**What the exercise asks:** Each line of the material below with the word "Notch" is to be reported.
· · · ·
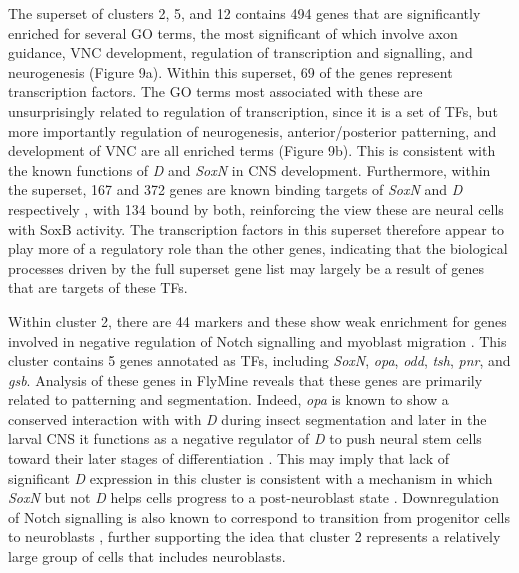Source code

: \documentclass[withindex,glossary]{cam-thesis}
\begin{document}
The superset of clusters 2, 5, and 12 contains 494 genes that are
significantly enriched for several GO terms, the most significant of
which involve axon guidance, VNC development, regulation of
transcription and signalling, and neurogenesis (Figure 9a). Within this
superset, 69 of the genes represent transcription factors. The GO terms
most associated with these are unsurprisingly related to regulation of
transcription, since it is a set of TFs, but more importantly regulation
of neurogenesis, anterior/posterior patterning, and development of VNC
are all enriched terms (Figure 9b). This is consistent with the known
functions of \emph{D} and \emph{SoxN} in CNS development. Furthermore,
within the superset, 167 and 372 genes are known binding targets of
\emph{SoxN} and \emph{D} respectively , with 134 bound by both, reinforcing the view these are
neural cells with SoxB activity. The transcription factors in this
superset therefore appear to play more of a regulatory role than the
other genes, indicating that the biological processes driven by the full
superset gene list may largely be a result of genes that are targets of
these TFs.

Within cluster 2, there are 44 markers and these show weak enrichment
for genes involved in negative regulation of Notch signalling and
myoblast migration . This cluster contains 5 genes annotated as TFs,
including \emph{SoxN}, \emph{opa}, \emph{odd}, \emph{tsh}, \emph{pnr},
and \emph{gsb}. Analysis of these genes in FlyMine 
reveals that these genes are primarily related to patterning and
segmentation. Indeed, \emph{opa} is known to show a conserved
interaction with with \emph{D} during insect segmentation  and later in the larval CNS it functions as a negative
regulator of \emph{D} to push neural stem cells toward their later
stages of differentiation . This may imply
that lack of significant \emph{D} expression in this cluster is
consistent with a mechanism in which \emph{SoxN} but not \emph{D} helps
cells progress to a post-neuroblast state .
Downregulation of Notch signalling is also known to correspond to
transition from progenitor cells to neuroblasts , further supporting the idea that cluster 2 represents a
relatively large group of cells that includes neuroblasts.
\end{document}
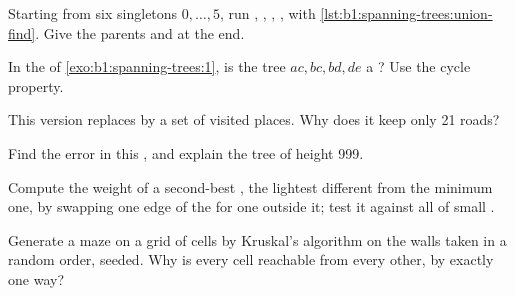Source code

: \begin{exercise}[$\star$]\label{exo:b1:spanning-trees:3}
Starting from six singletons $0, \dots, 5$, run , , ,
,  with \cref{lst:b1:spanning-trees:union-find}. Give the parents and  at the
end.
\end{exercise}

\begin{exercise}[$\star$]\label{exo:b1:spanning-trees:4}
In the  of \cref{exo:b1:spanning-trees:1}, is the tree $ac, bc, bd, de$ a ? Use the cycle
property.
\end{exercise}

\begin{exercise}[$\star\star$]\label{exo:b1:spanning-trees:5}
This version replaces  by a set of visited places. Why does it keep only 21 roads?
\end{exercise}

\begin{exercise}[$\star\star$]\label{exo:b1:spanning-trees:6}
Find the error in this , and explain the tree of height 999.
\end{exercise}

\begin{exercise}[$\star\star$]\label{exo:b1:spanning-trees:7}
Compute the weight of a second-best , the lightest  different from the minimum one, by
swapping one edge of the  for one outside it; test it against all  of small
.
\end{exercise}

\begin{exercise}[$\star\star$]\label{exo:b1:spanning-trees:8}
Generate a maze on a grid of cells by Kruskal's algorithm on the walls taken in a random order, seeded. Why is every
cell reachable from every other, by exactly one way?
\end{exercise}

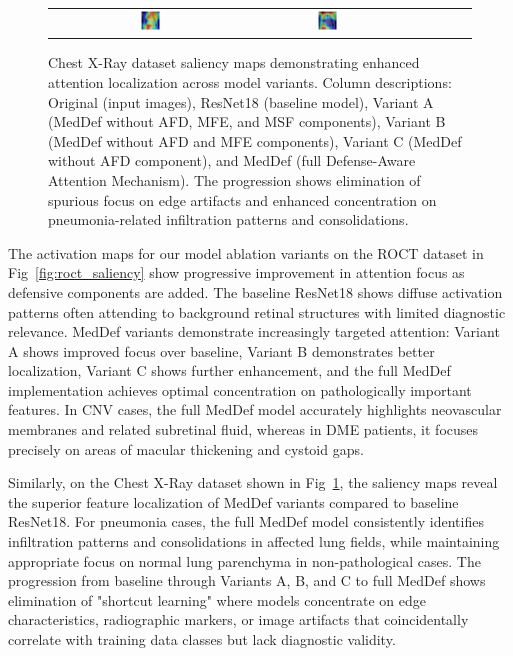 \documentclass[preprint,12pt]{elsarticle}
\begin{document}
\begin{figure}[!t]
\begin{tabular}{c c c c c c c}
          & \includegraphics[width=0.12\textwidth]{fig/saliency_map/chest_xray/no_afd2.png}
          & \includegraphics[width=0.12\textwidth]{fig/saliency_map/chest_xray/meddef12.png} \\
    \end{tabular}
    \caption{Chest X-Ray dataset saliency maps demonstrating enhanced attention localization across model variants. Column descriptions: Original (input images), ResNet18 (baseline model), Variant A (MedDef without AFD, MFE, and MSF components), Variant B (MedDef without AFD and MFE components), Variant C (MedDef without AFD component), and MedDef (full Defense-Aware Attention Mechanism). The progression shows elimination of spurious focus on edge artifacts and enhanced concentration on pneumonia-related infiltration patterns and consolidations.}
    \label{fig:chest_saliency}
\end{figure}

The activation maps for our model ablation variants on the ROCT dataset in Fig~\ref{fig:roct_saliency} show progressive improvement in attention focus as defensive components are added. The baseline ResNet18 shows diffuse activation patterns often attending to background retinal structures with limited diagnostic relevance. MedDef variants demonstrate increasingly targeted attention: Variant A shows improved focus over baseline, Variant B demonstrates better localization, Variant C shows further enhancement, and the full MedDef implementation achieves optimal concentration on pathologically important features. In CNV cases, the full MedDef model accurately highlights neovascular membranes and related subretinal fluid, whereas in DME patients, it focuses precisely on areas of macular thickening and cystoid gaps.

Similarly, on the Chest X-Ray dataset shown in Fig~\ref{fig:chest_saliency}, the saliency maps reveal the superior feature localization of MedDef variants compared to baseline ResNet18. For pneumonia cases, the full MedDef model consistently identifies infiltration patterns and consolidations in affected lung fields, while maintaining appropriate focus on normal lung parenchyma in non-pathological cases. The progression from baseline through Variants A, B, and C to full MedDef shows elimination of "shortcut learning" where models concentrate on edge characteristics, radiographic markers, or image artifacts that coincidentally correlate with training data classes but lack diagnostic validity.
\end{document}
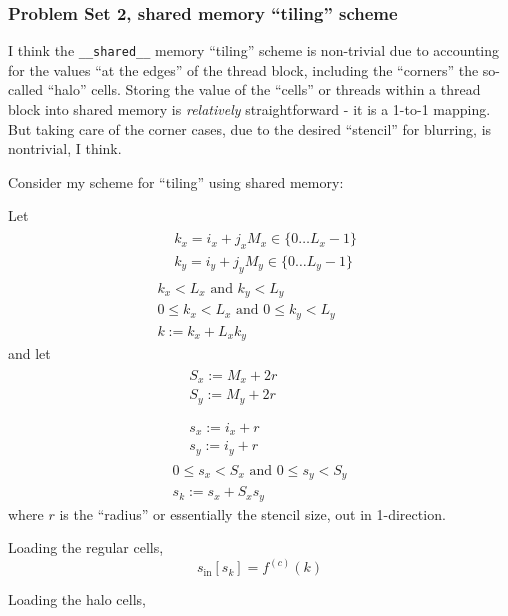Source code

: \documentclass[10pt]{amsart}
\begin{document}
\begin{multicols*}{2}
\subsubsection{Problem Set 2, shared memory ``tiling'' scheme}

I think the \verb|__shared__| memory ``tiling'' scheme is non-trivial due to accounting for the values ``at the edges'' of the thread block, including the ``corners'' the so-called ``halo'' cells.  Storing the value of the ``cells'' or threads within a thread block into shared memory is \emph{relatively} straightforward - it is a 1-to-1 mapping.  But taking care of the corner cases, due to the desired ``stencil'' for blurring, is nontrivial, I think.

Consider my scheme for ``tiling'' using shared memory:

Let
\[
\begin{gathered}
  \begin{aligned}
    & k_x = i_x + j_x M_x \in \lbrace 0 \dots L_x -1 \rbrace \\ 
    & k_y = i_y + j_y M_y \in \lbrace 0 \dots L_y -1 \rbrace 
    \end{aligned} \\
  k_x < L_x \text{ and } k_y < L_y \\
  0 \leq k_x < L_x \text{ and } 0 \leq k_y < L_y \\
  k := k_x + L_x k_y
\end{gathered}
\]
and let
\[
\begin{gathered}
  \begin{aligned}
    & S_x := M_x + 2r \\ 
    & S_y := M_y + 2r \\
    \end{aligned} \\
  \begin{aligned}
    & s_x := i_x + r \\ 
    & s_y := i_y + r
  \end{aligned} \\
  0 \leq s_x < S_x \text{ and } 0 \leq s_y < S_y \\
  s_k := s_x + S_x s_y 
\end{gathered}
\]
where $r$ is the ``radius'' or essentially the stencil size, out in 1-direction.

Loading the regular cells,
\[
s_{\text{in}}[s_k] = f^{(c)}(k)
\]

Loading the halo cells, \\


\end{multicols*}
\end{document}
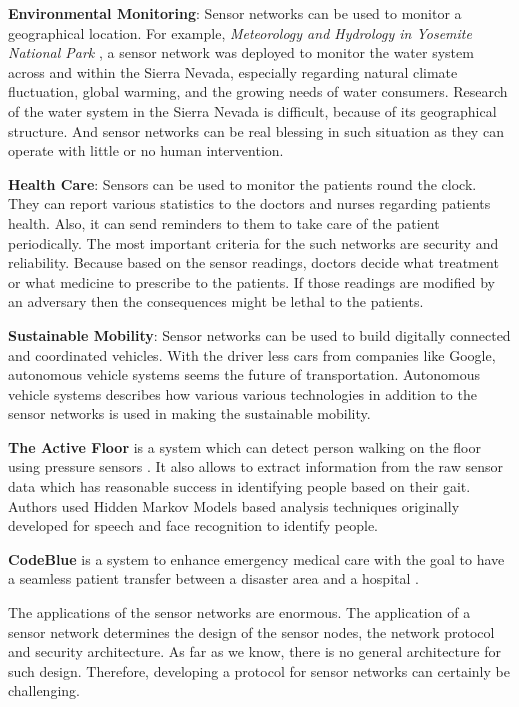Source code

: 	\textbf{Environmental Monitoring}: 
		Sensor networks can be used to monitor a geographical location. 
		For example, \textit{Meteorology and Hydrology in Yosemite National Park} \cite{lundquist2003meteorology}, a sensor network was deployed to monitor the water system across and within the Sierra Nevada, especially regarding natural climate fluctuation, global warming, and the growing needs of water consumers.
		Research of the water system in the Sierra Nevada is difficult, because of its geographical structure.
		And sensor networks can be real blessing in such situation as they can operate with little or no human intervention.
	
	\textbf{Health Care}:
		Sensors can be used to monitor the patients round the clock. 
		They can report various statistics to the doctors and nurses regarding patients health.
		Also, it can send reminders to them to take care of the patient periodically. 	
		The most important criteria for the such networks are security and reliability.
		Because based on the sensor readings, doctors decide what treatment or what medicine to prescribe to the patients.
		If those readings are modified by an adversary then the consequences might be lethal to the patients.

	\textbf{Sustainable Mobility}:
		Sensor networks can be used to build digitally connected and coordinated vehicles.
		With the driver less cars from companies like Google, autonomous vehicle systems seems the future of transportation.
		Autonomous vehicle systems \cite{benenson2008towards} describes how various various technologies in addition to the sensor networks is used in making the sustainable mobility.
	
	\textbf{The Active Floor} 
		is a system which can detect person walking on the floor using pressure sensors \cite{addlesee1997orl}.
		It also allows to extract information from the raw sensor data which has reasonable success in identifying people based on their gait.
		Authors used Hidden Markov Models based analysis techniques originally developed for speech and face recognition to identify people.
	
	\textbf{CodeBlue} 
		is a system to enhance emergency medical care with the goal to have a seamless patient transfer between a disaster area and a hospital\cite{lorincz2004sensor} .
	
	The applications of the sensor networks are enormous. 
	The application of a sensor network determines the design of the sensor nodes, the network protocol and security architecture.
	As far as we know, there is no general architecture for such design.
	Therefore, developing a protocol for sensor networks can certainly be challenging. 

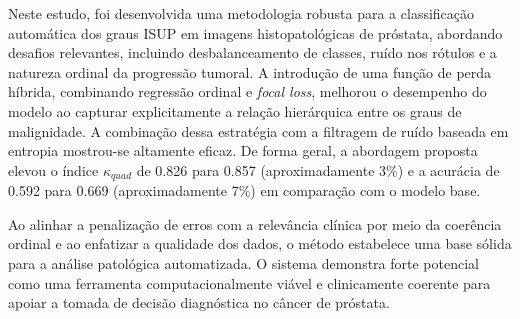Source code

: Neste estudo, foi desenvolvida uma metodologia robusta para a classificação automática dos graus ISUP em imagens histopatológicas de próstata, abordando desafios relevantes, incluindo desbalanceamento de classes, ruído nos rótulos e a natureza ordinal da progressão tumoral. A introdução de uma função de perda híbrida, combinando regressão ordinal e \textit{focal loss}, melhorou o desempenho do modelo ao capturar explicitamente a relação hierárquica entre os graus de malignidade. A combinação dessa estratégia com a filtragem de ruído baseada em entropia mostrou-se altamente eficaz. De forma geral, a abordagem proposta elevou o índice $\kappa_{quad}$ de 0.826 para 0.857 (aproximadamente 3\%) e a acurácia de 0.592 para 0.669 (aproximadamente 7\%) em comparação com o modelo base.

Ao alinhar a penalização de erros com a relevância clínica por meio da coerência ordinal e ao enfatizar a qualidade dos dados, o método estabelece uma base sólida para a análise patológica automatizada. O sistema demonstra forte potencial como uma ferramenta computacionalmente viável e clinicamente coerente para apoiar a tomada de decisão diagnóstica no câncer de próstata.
· · · ·
**Solution to this problem:**
for genes involved in negative regulation of Notch signalling and
Downregulation of Notch signalling is also known to correspond to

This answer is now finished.